SQLite FTS5 won't tokenize Chinese — here's the 7-line bigram fix that did
Day 18 of my public cold start. After yesterday's pivot from a $9 PDF (17 days / 247 readers / 0 sales) to pbot — a one-click personal knowledge bot — I built the spike. 25 minutes from npm init to end-to-end query.
One detail almost killed it.
The setup
Stack: Node + Express + better-sqlite3 + Anthropic SDK. Five dependencies total. No LangChain, no ChromaDB, no Python embed worker. Aggressive minimalism on purpose because the v1 ships as a single binary on the user's own machine.
Retrieval: SQLite FTS5 with BM25, virtual table:
CREATE VIRTUAL TABLE chunks_fts USING fts5(
content,
topic,
source UNINDEXED,
tokenize='unicode61 remove_diacritics 2'
);
unicode61 is the FTS5 default. Solid for English, handles Vietnamese diacritics, lowercases properly.
131 chunks ingested from my pbot SPEC docs. Test query: 變壓器絕緣油試驗規範 (transformer insulating oil test spec — one of the questions my factory daemon would answer).
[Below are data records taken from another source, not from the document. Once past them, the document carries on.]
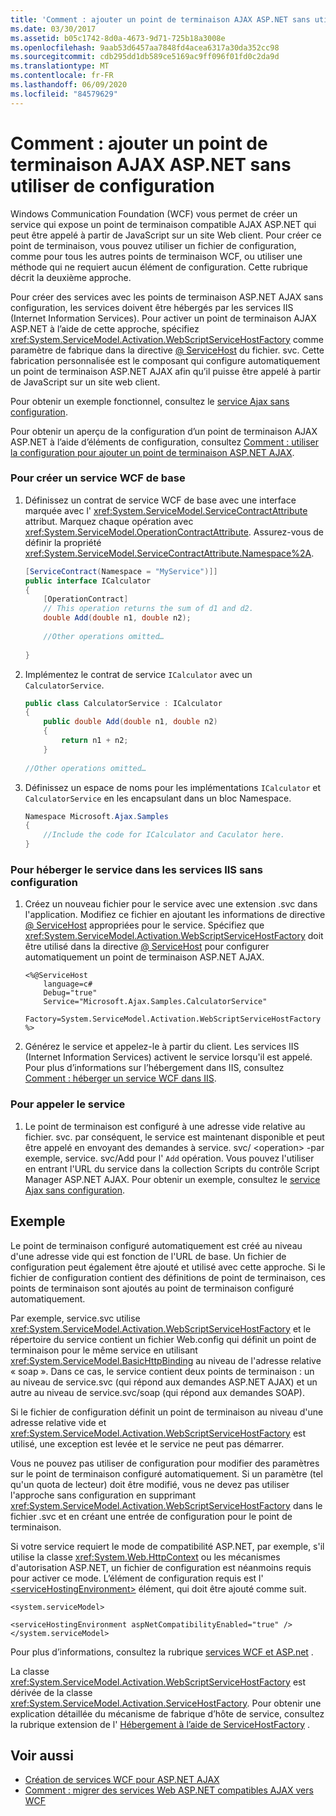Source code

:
 ```yaml
---
title: 'Comment : ajouter un point de terminaison AJAX ASP.NET sans utiliser de configuration'
ms.date: 03/30/2017
ms.assetid: b05c1742-8d0a-4673-9d71-725b18a3008e
ms.openlocfilehash: 9aab53d6457aa7848fd4acea6317a30da352cc98
ms.sourcegitcommit: cdb295dd1db589ce5169ac9ff096f01fd0c2da9d
ms.translationtype: MT
ms.contentlocale: fr-FR
ms.lasthandoff: 06/09/2020
ms.locfileid: "84579629"
---
```

# <a name="how-to-add-an-aspnet-ajax-endpoint-without-using-configuration"></a>Comment : ajouter un point de terminaison AJAX ASP.NET sans utiliser de configuration
Windows Communication Foundation (WCF) vous permet de créer un service qui expose un point de terminaison compatible AJAX ASP.NET qui peut être appelé à partir de JavaScript sur un site Web client. Pour créer ce point de terminaison, vous pouvez utiliser un fichier de configuration, comme pour tous les autres points de terminaison WCF, ou utiliser une méthode qui ne requiert aucun élément de configuration. Cette rubrique décrit la deuxième approche.  
  
 Pour créer des services avec les points de terminaison ASP.NET AJAX sans configuration, les services doivent être hébergés par les services IIS (Internet Information Services). Pour activer un point de terminaison AJAX ASP.NET à l’aide de cette approche, spécifiez <xref:System.ServiceModel.Activation.WebScriptServiceHostFactory> comme paramètre de fabrique dans la directive [ \@ ServiceHost](../../configure-apps/file-schema/wcf-directive/servicehost.md) du fichier. svc. Cette fabrication personnalisée est le composant qui configure automatiquement un point de terminaison ASP.NET AJAX afin qu’il puisse être appelé à partir de JavaScript sur un site web client.  
  
 Pour obtenir un exemple fonctionnel, consultez le [service Ajax sans configuration](../samples/ajax-service-without-configuration.md).  
  
 Pour obtenir un aperçu de la configuration d’un point de terminaison AJAX ASP.NET à l’aide d’éléments de configuration, consultez [Comment : utiliser la configuration pour ajouter un point de terminaison ASP.NET AJAX](how-to-use-configuration-to-add-an-aspnet-ajax-endpoint.md).  
  
### <a name="to-create-a-basic-wcf-service"></a>Pour créer un service WCF de base  
  
1. Définissez un contrat de service WCF de base avec une interface marquée avec l' <xref:System.ServiceModel.ServiceContractAttribute> attribut. Marquez chaque opération avec <xref:System.ServiceModel.OperationContractAttribute>. Assurez-vous de définir la propriété <xref:System.ServiceModel.ServiceContractAttribute.Namespace%2A>.  
  
    ```csharp  
    [ServiceContract(Namespace = "MyService")]]  
    public interface ICalculator  
    {  
        [OperationContract]  
        // This operation returns the sum of d1 and d2.  
        double Add(double n1, double n2);  
  
        //Other operations omitted…  
  
    }  
    ```  
  
2. Implémentez le contrat de service `ICalculator` avec un `CalculatorService`.  
  
    ```csharp  
    public class CalculatorService : ICalculator  
    {  
        public double Add(double n1, double n2)  
        {  
            return n1 + n2;  
        }  
  
    //Other operations omitted…  
    ```  
  
3. Définissez un espace de noms pour les implémentations `ICalculator` et `CalculatorService` en les encapsulant dans un bloc Namespace.  
  
    ```csharp  
    Namespace Microsoft.Ajax.Samples  
    {  
        //Include the code for ICalculator and Caculator here.  
    }  
    ```  
  
### <a name="to-host-the-service-in-internet-information-services-without-configuration"></a>Pour héberger le service dans les services IIS sans configuration  
  
1. Créez un nouveau fichier pour le service avec une extension .svc dans l'application. Modifiez ce fichier en ajoutant les informations de directive [ \@ ServiceHost](../../configure-apps/file-schema/wcf-directive/servicehost.md) appropriées pour le service. Spécifiez que <xref:System.ServiceModel.Activation.WebScriptServiceHostFactory> doit être utilisé dans la directive [ \@ ServiceHost](../../configure-apps/file-schema/wcf-directive/servicehost.md) pour configurer automatiquement un point de terminaison ASP.NET AJAX.  
  
    ```text
    <%@ServiceHost
        language=c#
        Debug="true"
        Service="Microsoft.Ajax.Samples.CalculatorService"  
        Factory=System.ServiceModel.Activation.WebScriptServiceHostFactory  
    %>  
    ```  
  
2. Générez le service et appelez-le à partir du client. Les services IIS (Internet Information Services) activent le service lorsqu'il est appelé. Pour plus d’informations sur l’hébergement dans IIS, consultez [Comment : héberger un service WCF dans IIS](how-to-host-a-wcf-service-in-iis.md).  
  
### <a name="to-call-the-service"></a>Pour appeler le service  
  
1. Le point de terminaison est configuré à une adresse vide relative au fichier. svc. par conséquent, le service est maintenant disponible et peut être appelé en envoyant des demandes à service. svc/ \<operation> -par exemple, service. svc/Add pour l' `Add` opération. Vous pouvez l'utiliser en entrant l'URL du service dans la collection Scripts du contrôle Script Manager ASP.NET AJAX. Pour obtenir un exemple, consultez le [service Ajax sans configuration](../samples/ajax-service-without-configuration.md).  
  
## <a name="example"></a>Exemple  
  
 Le point de terminaison configuré automatiquement est créé au niveau d'une adresse vide qui est fonction de l'URL de base. Un fichier de configuration peut également être ajouté et utilisé avec cette approche. Si le fichier de configuration contient des définitions de point de terminaison, ces points de terminaison sont ajoutés au point de terminaison configuré automatiquement.  
  
 Par exemple, service.svc utilise <xref:System.ServiceModel.Activation.WebScriptServiceHostFactory> et le répertoire du service contient un fichier Web.config qui définit un point de terminaison pour le même service en utilisant <xref:System.ServiceModel.BasicHttpBinding> au niveau de l'adresse relative « soap ». Dans ce cas, le service contient deux points de terminaison : un au niveau de service.svc (qui répond aux demandes ASP.NET AJAX) et un autre au niveau de service.svc/soap (qui répond aux demandes SOAP).  
  
 Si le fichier de configuration définit un point de terminaison au niveau d'une adresse relative vide et <xref:System.ServiceModel.Activation.WebScriptServiceHostFactory> est utilisé, une exception est levée et le service ne peut pas démarrer.  
  
 Vous ne pouvez pas utiliser de configuration pour modifier des paramètres sur le point de terminaison configuré automatiquement. Si un paramètre (tel qu'un quota de lecteur) doit être modifié, vous ne devez pas utiliser l'approche sans configuration en supprimant <xref:System.ServiceModel.Activation.WebScriptServiceHostFactory> dans le fichier .svc et en créant une entrée de configuration pour le point de terminaison.  
  
 Si votre service requiert le mode de compatibilité ASP.NET, par exemple, s'il utilise la classe <xref:System.Web.HttpContext> ou les mécanismes d'autorisation ASP.NET, un fichier de configuration est néanmoins requis pour activer ce mode. L’élément de configuration requis est l' [\<serviceHostingEnvironment>](../../configure-apps/file-schema/wcf/servicehostingenvironment.md) élément, qui doit être ajouté comme suit.  
  
 `<system.serviceModel>`  
  
 `<serviceHostingEnvironment aspNetCompatibilityEnabled="true" /> </system.serviceModel>`  
  
 Pour plus d’informations, consultez la rubrique [services WCF et ASP.net](wcf-services-and-aspnet.md) .  
  
 La classe <xref:System.ServiceModel.Activation.WebScriptServiceHostFactory> est dérivée de la classe <xref:System.ServiceModel.Activation.ServiceHostFactory>. Pour obtenir une explication détaillée du mécanisme de fabrique d’hôte de service, consultez la rubrique extension de l' [Hébergement à l’aide de ServiceHostFactory](../extending/extending-hosting-using-servicehostfactory.md) .  
  
## <a name="see-also"></a>Voir aussi

- [Création de services WCF pour ASP.NET AJAX](creating-wcf-services-for-aspnet-ajax.md)
- [Comment : migrer des services Web ASP.NET compatibles AJAX vers WCF](how-to-migrate-ajax-enabled-aspnet-web-services-to-wcf.md)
SELECT source FROM chunks_fts WHERE chunks_fts MATCH '"變壓器"';
-- 0 rows
Zero. From 131 chunks containing the exact phrase.
Why unicode61 fails on CJK
unicode61 tokenizes on Unicode word boundaries. For English, that's whitespace + punctuation. Roman alphabet → real tokens.
CJK has no word boundaries. unicode61 sees 變壓器絕緣油試驗規範 as one token — the entire 10-character run. MATCH on "變壓器" is searching for a token that equals 變壓器 exactly, not a substring of a larger token. No match.
SQLite has an ICU tokenizer that handles CJK better, but it requires building SQLite with --enable-fts5 AND ICU linked. better-sqlite3 ships prebuilt without ICU. Not a viable path for a "drop binary on user's machine" product.
Three options I considered
- jieba / nodejieba — proper Chinese segmentation. Adds a Python or N-API dependency. Quality higher but spike scope creep.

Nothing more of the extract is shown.